Rosen exposes the fact that we are frequently left at the whim of groups that, while paying us lip service and offering some level of cooperation (mostly a cessation of anti-coalition attacks), pursue an ulterior and divergent agenda. Their goals (usurpation of the Iraqi government, accumulation of power) are not our goals, though linguistic and cultural ignorance force our troops into a position of near-blind reliance and trust. In what has become a familiar dynamic in Iraq, in certain respects we have become our proxies' proxy.

Brian Katulis goes into greater detail in this insightful report - highlighting both the splintering within the Sunni community, and the inter-sectarian fissures, that have each been exacerbated by the sawha tilt:

What’s worse, current U.S. policy in Iraq does not take into account how the sahwa movements have further fractured and fragmented Iraqi politics, making it more difficult to achieve progress in striking the power-sharing deals necessary to stabilize their country.

With intra-Sunni tensions and violence rising, continued sectarian divisions between Shi’a and Sunnis, and ethnic tensions between Kurds and Arabs plaguing Iraq, the country is no closer to a sustainable security framework than it was at the start of 2007. In many ways, the situation in Iraq is beginning to look increasingly like what has recently transpired in Lebanon, with the emergence and strengthening of smaller political factions, each with its own armed militia asserting its influence in different parts of the country.

The full report is highly recommended.

Henley does take issue with one aspect of Rosen's article, though:

The puzzling thing about the piece is what we might call Rosen’s "Paul Wolfowitz moment," when he recounts his conversation with a secular-Shiite National-Police commander:

"Before the war, it was just one party," Arkan tells me. "Now we have 100,000 parties. I have Sunni officer friends, but nobody lets them get back into service. First they take money, then they ask if you are Sunni or Shiite. If you are Shiite, good." He dreams of returning to the days when the Iraqi army served the entire country. "In Saddam’s time, nobody knew what is Sunni and what is Shiite," he says. The Bush administration based its strategy in Iraq on the mistaken notion that, under Saddam, the Sunni minority ruled the Shiite majority. In fact, Iraq had no history of serious sectarian violence or civil war between the two groups until the Americans invaded. Most Iraqis viewed themselves as Iraqis first, with their religious sects having only personal importance. Intermarriage was widespread, and many Iraqi tribes included both Sunnis and Shiites. Under Saddam, both the ruling Baath Party and the Iraqi army were majority Shiite.

This seems rosy.

Indeed, I had the same reaction when reading that particular portion. This topic is a bit tricky in that the pendulum frequently swings between two exaggerated interpretations: that sectarianism wasn't an issue at all in pre-invasion Iraq (at one end), and on the other end, that sectarian divides were so pervasive and determinant that a large sectarian-based conflict was inevitable regardless of whether or not we invaded (and irrespective of the policies that we implemented post-invasion). The truth lies somewhere in the middle, and itself has been a fluid an evolving phenomenon.

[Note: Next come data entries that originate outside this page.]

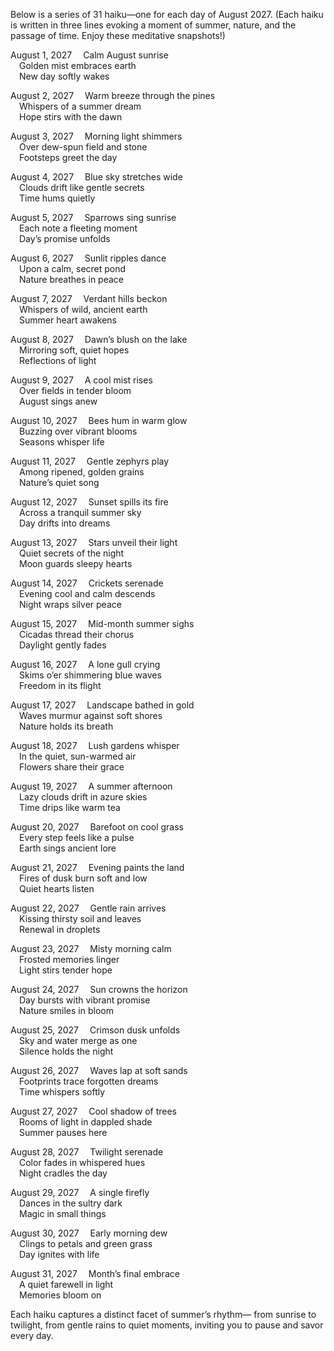 Below is a series of 31 haiku—one for each day of August 2027. (Each haiku is written in three lines evoking a moment of summer, nature, and the passage of time. Enjoy these meditative snapshots!)

August 1, 2027
 Calm August sunrise  
 Golden mist embraces earth  
 New day softly wakes

August 2, 2027
 Warm breeze through the pines  
 Whispers of a summer dream  
 Hope stirs with the dawn

August 3, 2027
 Morning light shimmers  
 Over dew-spun field and stone  
 Footsteps greet the day

August 4, 2027
 Blue sky stretches wide  
 Clouds drift like gentle secrets  
 Time hums quietly

August 5, 2027
 Sparrows sing sunrise  
 Each note a fleeting moment  
 Day’s promise unfolds

August 6, 2027
 Sunlit ripples dance  
 Upon a calm, secret pond  
 Nature breathes in peace

August 7, 2027
 Verdant hills beckon  
 Whispers of wild, ancient earth  
 Summer heart awakens

August 8, 2027
 Dawn’s blush on the lake  
 Mirroring soft, quiet hopes  
 Reflections of light

August 9, 2027
 A cool mist rises  
 Over fields in tender bloom  
 August sings anew

August 10, 2027
 Bees hum in warm glow  
 Buzzing over vibrant blooms  
 Seasons whisper life

August 11, 2027
 Gentle zephyrs play  
 Among ripened, golden grains  
 Nature’s quiet song

August 12, 2027
 Sunset spills its fire  
 Across a tranquil summer sky  
 Day drifts into dreams

August 13, 2027
 Stars unveil their light  
 Quiet secrets of the night  
 Moon guards sleepy hearts

August 14, 2027
 Crickets serenade  
 Evening cool and calm descends  
 Night wraps silver peace

August 15, 2027
 Mid-month summer sighs  
 Cicadas thread their chorus  
 Daylight gently fades

August 16, 2027
 A lone gull crying  
 Skims o’er shimmering blue waves  
 Freedom in its flight

August 17, 2027
 Landscape bathed in gold  
 Waves murmur against soft shores  
 Nature holds its breath

August 18, 2027
 Lush gardens whisper  
 In the quiet, sun-warmed air  
 Flowers share their grace

August 19, 2027
 A summer afternoon  
 Lazy clouds drift in azure skies  
 Time drips like warm tea

August 20, 2027
 Barefoot on cool grass  
 Every step feels like a pulse  
 Earth sings ancient lore

August 21, 2027
 Evening paints the land  
 Fires of dusk burn soft and low  
 Quiet hearts listen

August 22, 2027
 Gentle rain arrives  
 Kissing thirsty soil and leaves  
 Renewal in droplets

August 23, 2027
 Misty morning calm  
 Frosted memories linger  
 Light stirs tender hope

August 24, 2027
 Sun crowns the horizon  
 Day bursts with vibrant promise  
 Nature smiles in bloom

August 25, 2027
 Crimson dusk unfolds  
 Sky and water merge as one  
 Silence holds the night

August 26, 2027
 Waves lap at soft sands  
 Footprints trace forgotten dreams  
 Time whispers softly

August 27, 2027
 Cool shadow of trees  
 Rooms of light in dappled shade  
 Summer pauses here

August 28, 2027
 Twilight serenade  
 Color fades in whispered hues  
 Night cradles the day

August 29, 2027
 A single firefly  
 Dances in the sultry dark  
 Magic in small things

August 30, 2027
 Early morning dew  
 Clings to petals and green grass  
 Day ignites with life

August 31, 2027
 Month’s final embrace  
 A quiet farewell in light  
 Memories bloom on

Each haiku captures a distinct facet of summer’s rhythm— from sunrise to twilight, from gentle rains to quiet moments, inviting you to pause and savor every day.
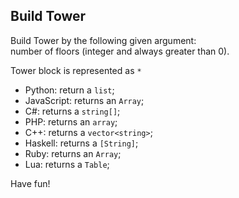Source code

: Build Tower
-----------

Build Tower by the following given argument:\
number of floors (integer and always greater than 0).

Tower block is represented as `*`

-   Python: return a `list`;
-   JavaScript: returns an `Array`;
-   C#: returns a `string[]`;
-   PHP: returns an `array`;
-   C++: returns a `vector<string>`;
-   Haskell: returns a `[String]`;
-   Ruby: returns an `Array`;
-   Lua: returns a `Table`;

Have fun!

Certainly, post-invasion, people have fallen back on communal impulses out of fear, desperation and anxiety. Likewise, there was also much more harmony and less communal identification when Iraqi society wasn't under siege. But in the years prior to the invasion, sectarian identification was trending upward. I have linked to this post by the Non-Arab Arab more than once, but I offer it again as a concise accounting of some of the ways in which Iraqi internal (and external) politics contributed to the growth of the sectarian mindset amongst its population throughout the past thirty years.

So for the third and final time in this post, I say, highly recommended.